Phosphatases regulate chemokine and cytokine expression. (A) The relative mRNA levels of MCP-1 (open bars), KC (shaded bars), and IL-6 (solid bars) in RNAi transfected astrocytes without stimulation. Astrocytes were transfected with phosphatase RNAi vectors and cultured for 72 h. The cDNAs were analyzed by real-time PCR. All phosphatase mRNA levels were normalized with the housekeeping gene, β-glucuronidase. The dashed lines represent a 4 fold increase and 70% reduction, respectively. Error bars represent the SD of 3 independent experiments. (B) One hr after TNFα stimulation cells were collected for RNA isolation and subsequent reverse transcription.

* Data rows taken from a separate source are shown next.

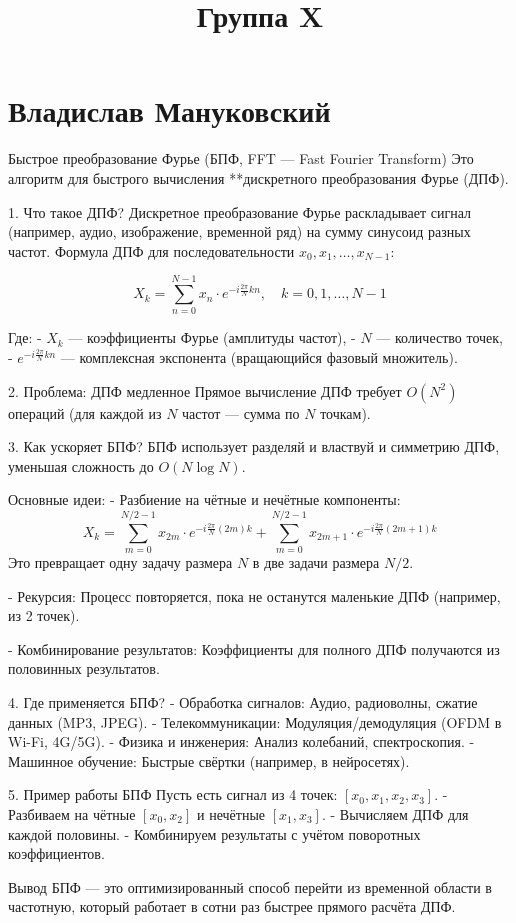 \documentclass{article}
\title{Группа X}
\begin{document}
\section*{Владислав Мануковский}

Быстрое преобразование Фурье (БПФ, FFT — Fast Fourier Transform)
Это алгоритм для быстрого вычисления **дискретного преобразования Фурье (ДПФ).

1. Что такое ДПФ?  
Дискретное преобразование Фурье раскладывает сигнал (например, аудио, изображение, временной ряд) на сумму синусоид разных частот.  
Формула ДПФ для последовательности \( x_0, x_1, \dots, x_{N-1} \):  

\[
X_k = \sum_{n=0}^{N-1} x_n \cdot e^{-i \frac{2\pi}{N} kn}, \quad k = 0, 1, \dots, N-1
\]  

Где:  
- \( X_k \) — коэффициенты Фурье (амплитуды частот),  
- \( N \) — количество точек,  
- \( e^{-i \frac{2\pi}{N} kn} \) — комплексная экспонента (вращающийся фазовый множитель).  

2. Проблема: ДПФ медленное  
Прямое вычисление ДПФ требует \( O(N^2) \) операций (для каждой из \( N \) частот — сумма по \( N \) точкам).  

3. Как ускоряет БПФ? 
БПФ использует разделяй и властвуй и симметрию ДПФ, уменьшая сложность до \( O(N \log N) \).  

Основные идеи:  
- Разбиение на чётные и нечётные компоненты:  
\[
X_k = \sum_{m=0}^{N/2-1} x_{2m} \cdot e^{-i \frac{2\pi}{N} (2m)k} + \sum_{m=0}^{N/2-1} x_{2m+1} \cdot e^{-i \frac{2\pi}{N} (2m+1)k}
\]  
Это превращает одну задачу размера \( N \) в две задачи размера \( N/2 \).  

- Рекурсия: Процесс повторяется, пока не останутся маленькие ДПФ (например, из 2 точек).  

- Комбинирование результатов: Коэффициенты для полного ДПФ получаются из половинных результатов.  

4. Где применяется БПФ?  
- Обработка сигналов: Аудио, радиоволны, сжатие данных (MP3, JPEG).  
- Телекоммуникации: Модуляция/демодуляция (OFDM в Wi-Fi, 4G/5G).  
- Физика и инженерия: Анализ колебаний, спектроскопия.  
- Машинное обучение: Быстрые свёртки (например, в нейросетях).  

5. Пример работы БПФ 
Пусть есть сигнал из 4 точек: \( [x_0, x_1, x_2, x_3] \).  
- Разбиваем на чётные \( [x_0, x_2] \) и нечётные \( [x_1, x_3] \).  
- Вычисляем ДПФ для каждой половины.  
- Комбинируем результаты с учётом поворотных коэффициентов.  

Вывод  
БПФ — это оптимизированный способ перейти из временной области в частотную, который работает в сотни раз быстрее прямого расчёта ДПФ.  
\end{document}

The relative mRNA levels of MCP-1, KC and IL-6 in phosphatase RNAi transfected astrocytes after TNFα stimulation. The dashed lines represent a 3 fold increase and 70% reduction, respectively. Error bars represent the SD of 3 independent experiments. (C) Summary of phosphatase interactions characterized in this report. NF-κB signaling was regulated by dephosphorylation of the TRAF2, IKK and NF-κB complexes by the indicated PP2A cofactors.